Here are some valid queries on EXPIRY:

http://localhost:8080/v1/datasets/sample/aggregation?where=EXPIRY=2010-01-01/2014-12-31
http://localhost:8080/v1/datasets/sample/aggregation?where=EXPIRY=2010-01-01/2019-12-31
http://localhost:8080/v1/datasets/sample/aggregation?where=EXPIRY>=2010-01-01
http://localhost:8080/v1/datasets/sample/aggregation?where=EXPIRY=2000-01-01/2009-12-31;>=2015-01-01

Note the query syntax uses ISO8601's "start/end" syntax.

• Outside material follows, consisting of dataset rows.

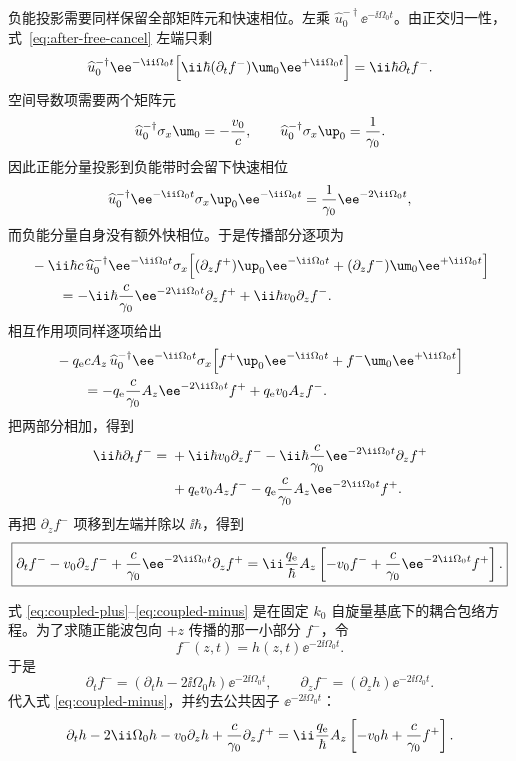 负能投影需要同样保留全部矩阵元和快速相位。左乘
$\widehat u_0^{-\dagger}\ee^{-\ii\Omega_0t}$。由正交归一性，式~\eqref{eq:after-free-cancel}
左端只剩
\[
 \widehat u_0^{-\dagger}\ee^{-\ii\Omega_0t}
 \Bigl[\ii\hbar(\partial_t f^-)\um_0\ee^{+\ii\Omega_0t}\Bigr]
 =\ii\hbar\partial_t f^-.
\]
空间导数项需要两个矩阵元
\[
 \widehat u_0^{-\dagger}\sigma_x\um_0=-\frac{v_0}{c},
 \qquad
 \widehat u_0^{-\dagger}\sigma_x\up_0=\frac1{\gamma_0}.
\]
因此正能分量投影到负能带时会留下快速相位
\[
 \widehat u_0^{-\dagger}\ee^{-\ii\Omega_0t}
 \sigma_x\up_0\ee^{-\ii\Omega_0t}
 =\frac1{\gamma_0}\ee^{-2\ii\Omega_0t},
\]
而负能分量自身没有额外快相位。于是传播部分逐项为
\begin{align}
 &-\ii\hbar c\,
 \widehat u_0^{-\dagger}\ee^{-\ii\Omega_0t}\sigma_x
 \Bigl[(\partial_z f^+)\up_0\ee^{-\ii\Omega_0t}
 +(\partial_z f^-)\um_0\ee^{+\ii\Omega_0t}\Bigr]\notag\\
 &\qquad=
 -\ii\hbar\frac{c}{\gamma_0}\ee^{-2\ii\Omega_0t}\partial_z f^+
 +\ii\hbar v_0\partial_z f^- .
\end{align}
相互作用项同样逐项给出
\begin{align}
 &-q_{\rm e}cA_z\,
 \widehat u_0^{-\dagger}\ee^{-\ii\Omega_0t}\sigma_x
 \Bigl[f^+\up_0\ee^{-\ii\Omega_0t}
 +f^-\um_0\ee^{+\ii\Omega_0t}\Bigr]\notag\\
 &\qquad=
 -q_{\rm e}\frac{c}{\gamma_0}A_z\ee^{-2\ii\Omega_0t}f^+
 +q_{\rm e}v_0A_zf^- .
\end{align}
把两部分相加，得到
\begin{align}
 \ii\hbar\partial_t f^-
 ={}&+\ii\hbar v_0\partial_z f^-
 -\ii\hbar\frac{c}{\gamma_0}\ee^{-2\ii\Omega_0t}\partial_z f^+\\
 &+q_{\rm e}v_0A_zf^-
 -q_{\rm e}\frac{c}{\gamma_0}A_z\ee^{-2\ii\Omega_0t}f^+.
\end{align}
再把 $\partial_z f^-$ 项移到左端并除以 $\ii\hbar$，得到
\begin{equation}
 \boxed{
 \partial_t f^-
 -v_0\partial_z f^-
 +\frac{c}{\gamma_0}\ee^{-2\ii\Omega_0t}\partial_z f^+
 =\ii\frac{q_{\rm e}}{\hbar}A_z
 \left[-v_0f^-
 +\frac{c}{\gamma_0}\ee^{-2\ii\Omega_0t}f^+\right].}
 \label{eq:coupled-minus}
\end{equation}

式 \eqref{eq:coupled-plus}--\eqref{eq:coupled-minus} 是在固定 $k_0$ 自旋量基底下的耦合包络方程。为了求随正能波包向 $+z$ 传播的那一小部分 $f^-$，令
\begin{equation}
 f^-(z,t)=h(z,t)\ee^{-2\ii\Omega_0t}.
 \label{eq:fminus-h}
\end{equation}
于是
\[
 \partial_t f^-=(\partial_t h-2\ii\Omega_0h)\ee^{-2\ii\Omega_0t},
 \qquad
 \partial_z f^-=(\partial_z h)\ee^{-2\ii\Omega_0t}.
\]
代入式 \eqref{eq:coupled-minus}，并约去公共因子 $\ee^{-2\ii\Omega_0t}$：
\begin{equation}
 \partial_t h-2\ii\Omega_0h-v_0\partial_z h
 +\frac{c}{\gamma_0}\partial_z f^+
 =\ii\frac{q_{\rm e}}{\hbar}A_z
 \left[-v_0h+\frac{c}{\gamma_0}f^+\right].
 \label{eq:h-exact}
\end{equation}

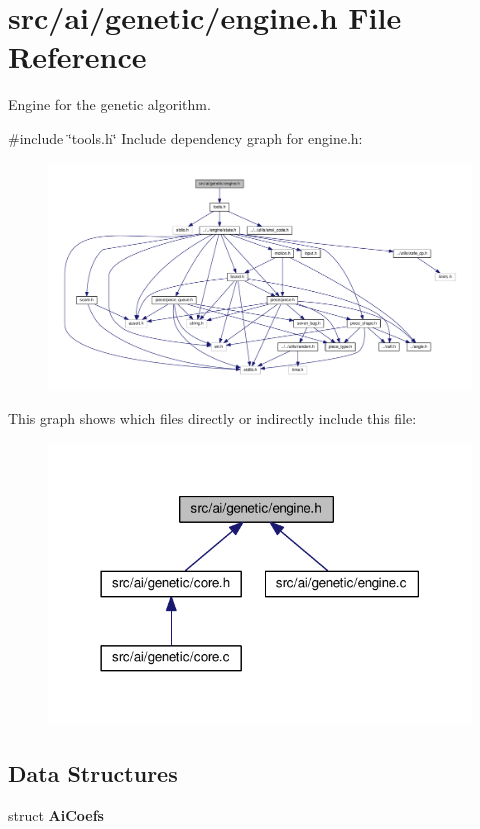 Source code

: \section{src/ai/genetic/engine.h File Reference}
\label{engine_8h}


Engine for the genetic algorithm.  


{\ttfamily \#include \char`\"{}tools.\+h\char`\"{}}\newline
Include dependency graph for engine.\+h\+:
\nopagebreak
\begin{figure}[H]
\begin{center}
\leavevmode
\includegraphics[width=350pt]{engine_8h__incl}
\end{center}
\end{figure}
This graph shows which files directly or indirectly include this file\+:
\nopagebreak
\begin{figure}[H]
\begin{center}
\leavevmode
\includegraphics[width=318pt]{engine_8h__dep__incl}
\end{center}
\end{figure}
\subsection*{Data Structures}
\begin{DoxyCompactItemize}
\item 
struct \textbf{ Ai\+Coefs}
\end{DoxyCompactItemize}
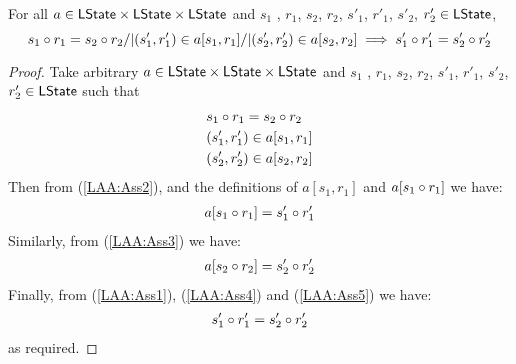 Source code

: %
%
%
\begin{lemma}\label{lem:action-application}
%
For all $a \in \textsf{LState} \times \textsf{LState} \times \textsf{LState}$ and $s_1$ , $r_1$, $s_2$, $r_2$, $s'_1$, $r'_1$, $s'_2$, $r'_2 \in \textsf{LState}$,
\[
	s_1 \circ r_1 = s_2 \circ r_2 /| (s'_1, r'_1) \in a[s_1, r_1] /| (s'_2, r'_2) \in a[s_2, r_2] \implies s'_1 \circ r'_1 = s'_2 \circ r'_2 
\]
%
\begin{proof}
Take arbitrary $a \in \textsf{LState} \times \textsf{LState} \times \textsf{LState}$ and $s_1$ , $r_1$, $s_2$, $r_2$, $s'_1$, $r'_1$, $s'_2$, $r'_2 \in \textsf{LState}$ such that 
%
\begin{align}
	& s_1 \circ r_1 = s_2 \circ r_2 \label{LAA:Ass1}\\
	& (s'_1, r'_1) \in a[s_1, r_1] \label{LAA:Ass2}\\
	& (s'_2, r'_2) \in a[s_2, r_2] \label{LAA:Ass3}
\end{align}
%
Then from (\ref{LAA:Ass2}), and the definitions of $a[s_1, r_1]$ and $a[s_1 \circ r_1]$ we have:
%
\begin{align}
	a[s_1 \circ r_1] = s'_1 \circ r'_1 \label{LAA:Ass4}
\end{align}
%
Similarly, from (\ref{LAA:Ass3}) we have:
%
\begin{align}
	a[s_2 \circ r_2] = s'_2 \circ r'_2 \label{LAA:Ass5}
\end{align}
%
Finally, from (\ref{LAA:Ass1}), (\ref{LAA:Ass4}) and (\ref{LAA:Ass5}) we have:
%
\begin{align*}
	s'_1 \circ r'_1 = s'_2 \circ r'_2 
\end{align*}
%
as required.
\end{proof}
%
\end{lemma}
%
%
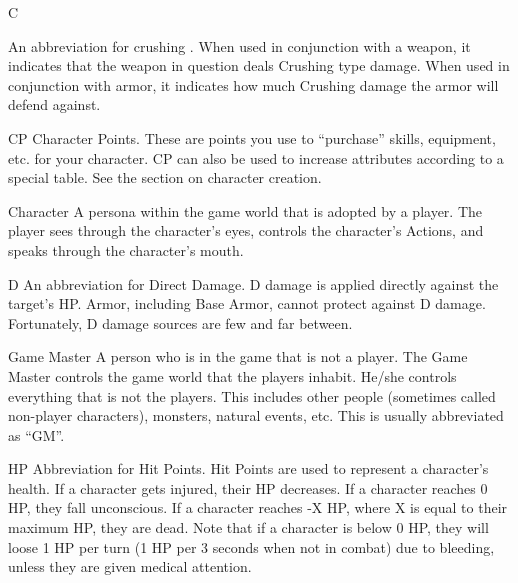 \documentclass[twoside]{book}
\begin{document}
              
              
              
                 C 
                
                An abbreviation for 
                  crushing  . When used in conjunction
                  with a weapon, it indicates that the weapon in question
                  deals Crushing type damage. When used in conjunction
                  with armor, it indicates how much Crushing damage the
                  armor will defend against.
                
              
              
               CP   
                  Character Points. These are points you use to
                 “purchase” skills, equipment, etc. for your
                 character. CP can also be used to increase attributes
                 according to a special table. See the section on
                 character creation. 
              
              
               Character   
                  A persona within the game world that is adopted
                 by a player. The player sees through the
                 character’s eyes, controls the character’s
                 Actions, and speaks through the character’s mouth.
                 
              
              
               D   
                  An abbreviation for Direct Damage. D damage is
                 applied directly against the target’s HP. Armor,
                 including Base Armor, cannot protect against D damage.
                 Fortunately, D damage sources are few and far between.
                 
              
              
               Game Master   
                  A person who is in the game that is not a player.
                 The Game Master controls the game world that the players
                 inhabit. He/she controls everything that is not the
                 players. This includes other people (sometimes called
                 non-player characters), monsters, natural events, etc.
                 This is usually abbreviated as “GM”. 
              
              
               HP   
                  Abbreviation for Hit Points. Hit Points are used
                 to represent a character’s health. If a character
                 gets injured, their HP decreases. If a character reaches
                 0 HP, they fall unconscious. If a character reaches -X
                 HP, where X is equal to their maximum HP, they are dead.
                 Note that if a character is below 0 HP, they will loose
                 1 HP per turn (1 HP per 3 seconds when not in combat)
                 due to bleeding, unless they are given medical
                 attention. 
              
\end{document}
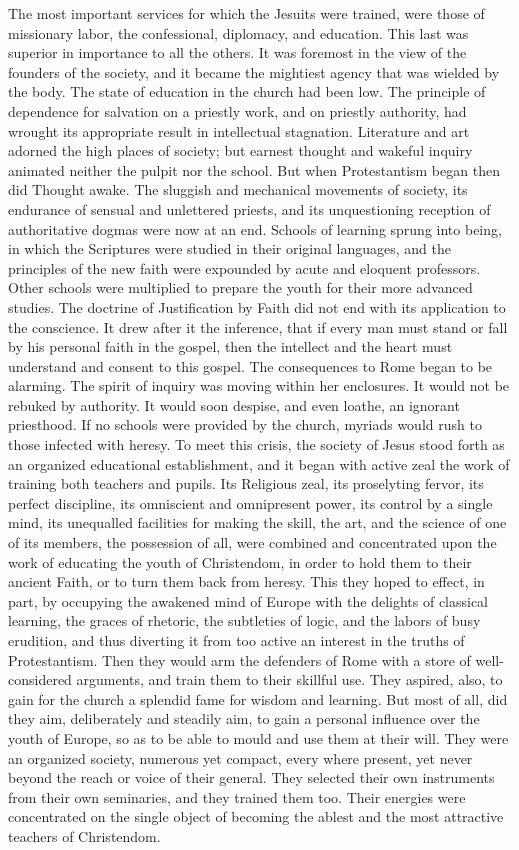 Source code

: \documentclass[]{book}
\begin{document}
The most important services for which the Jesuits were trained, were those of missionary labor, the confessional, diplomacy, and education. This last was superior in importance to all the others. It was foremost in the view of the founders of the society, and it became the mightiest agency that was wielded by the body. The state of education in the church had been low. The principle of dependence for salvation on a priestly work, and on priestly authority, had wrought its appropriate result in intellectual stagnation. Literature and art adorned the high places of society; but earnest thought and wakeful inquiry animated neither the pulpit nor the school. But when Protestantism began then did Thought awake. The sluggish and mechanical movements of society, its endurance of sensual and unlettered priests, and its unquestioning reception of authoritative dogmas were now at an end. Schools of learning sprung into being, in which the Scriptures were studied in their original languages, and the principles of the new faith were expounded by acute and eloquent professors. Other schools were multiplied to prepare the youth for their more advanced studies. The doctrine of Justification by Faith did not end with its application to the conscience. It drew after it the inference, that if every man must stand or fall by his personal faith in the gospel, then the intellect and the heart must understand and consent to this gospel. The consequences to Rome began to be alarming. The spirit of inquiry was moving within her enclosures. It would not be rebuked by authority. It would soon despise, and even loathe, an ignorant priesthood. If no schools were provided by the church, myriads would rush to those infected with heresy. To meet this crisis, the society of Jesus stood forth as an organized educational establishment, and it began with active zeal the work of training both teachers and pupils. Its Religious zeal, its proselyting fervor, its perfect discipline, its omniscient and omnipresent power, its control by a single mind, its unequalled facilities for making the skill, the art, and the science of one of its members, the possession of all, were combined and concentrated upon the work of educating the youth of Christendom, in order to hold them to their ancient Faith, or to turn them back from heresy. This they hoped to effect, in part, by occupying the awakened mind of Europe with the delights of classical learning, the graces of rhetoric, the subtleties of logic, and the labors of busy erudition, and thus diverting it from too active an interest in the truths of Protestantism. Then they would arm the defenders of Rome with a store of well-considered arguments, and train them to their skillful use. They aspired, also, to gain for the church a splendid fame for wisdom and learning. But most of all, did they aim, deliberately and steadily aim, to gain a personal influence over the youth of Europe, so as to be able to mould and use them at their will. They were an organized society, numerous yet compact, every where present, yet never beyond the reach or voice of their general. They selected their own instruments from their own seminaries, and they trained them too. Their energies were concentrated on the single object of becoming the ablest and the most attractive teachers of Christendom. 
\end{document}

Here is how the second of these queries is returned:

    "where": [
      {
        "as_string": "EXPIRY=2010-01-01/2019-12-31",
        "condition_values": {
          "equals": [
            {
              "as_string": "2010-01-01/2019-12-31",
              "component_ranges": [
                {
                  "exclusive_maximum": "2015-01-01",
                  "maximum": "2014-12-31",
                  "minimum": "2010-01-01",
                  "name": "2010-01-01/2014-12-31"
                },
                {
                  "exclusive_maximum": "2020-01-01",
                  "maximum": "2019-12-31",
                  "minimum": "2015-01-01",
                  "name": "2015-01-01/2019-12-31"
                }
              ],
              "exclusive_maximum": "2020-01-01",
              "maximum": "2019-12-31",
              "minimum": "2010-01-01"
            }
          ]
        },
        "name": "EXPIRY",
        "title": "Expiry date",
        "values_as_received": {
          "equals": [
            {
              "as_string": "2010-01-01/2019-12-31"
            }
          ]
        }
      }
    ]

Note this contains:

Here is a "group by" query:

http://localhost:8080/v1/datasets/sample/aggregation?group_by=EXPIRY

This returns the record count in each of the specified intervals, eg:

  "values": [
    [
      "null",
      12
    ],
    [
      "1970-01-01/1974-12-31",
      12
    ],
    [
      "1975-01-01/1979-12-31",
      27
    ],
    [
      "1980-01-01/1984-12-31",
      12
    ],
    [
      "1985-01-01/1989-12-31",
      15
    ],
    [
      "1990-01-01/1994-12-31",
      18
    ],
    [
      "1995-01-01/1999-12-31",
      18
    ],
    [
      "2000-01-01/2004-12-31",
      18
    ],
    [
      "2005-01-01/2009-12-31",
      18
    ],
    [
      "2010-01-01/2014-12-31",
      27
    ],
    [
      "2015-01-01/2019-12-31",
      27
    ],
    [
      "2020-01-01/2020-12-31",
      0
    ],
    [
      ">=2021-01-01",
      0
    ]
  ]

Note that the ends of the ranges are specified using inclusive values, as for numeric fields.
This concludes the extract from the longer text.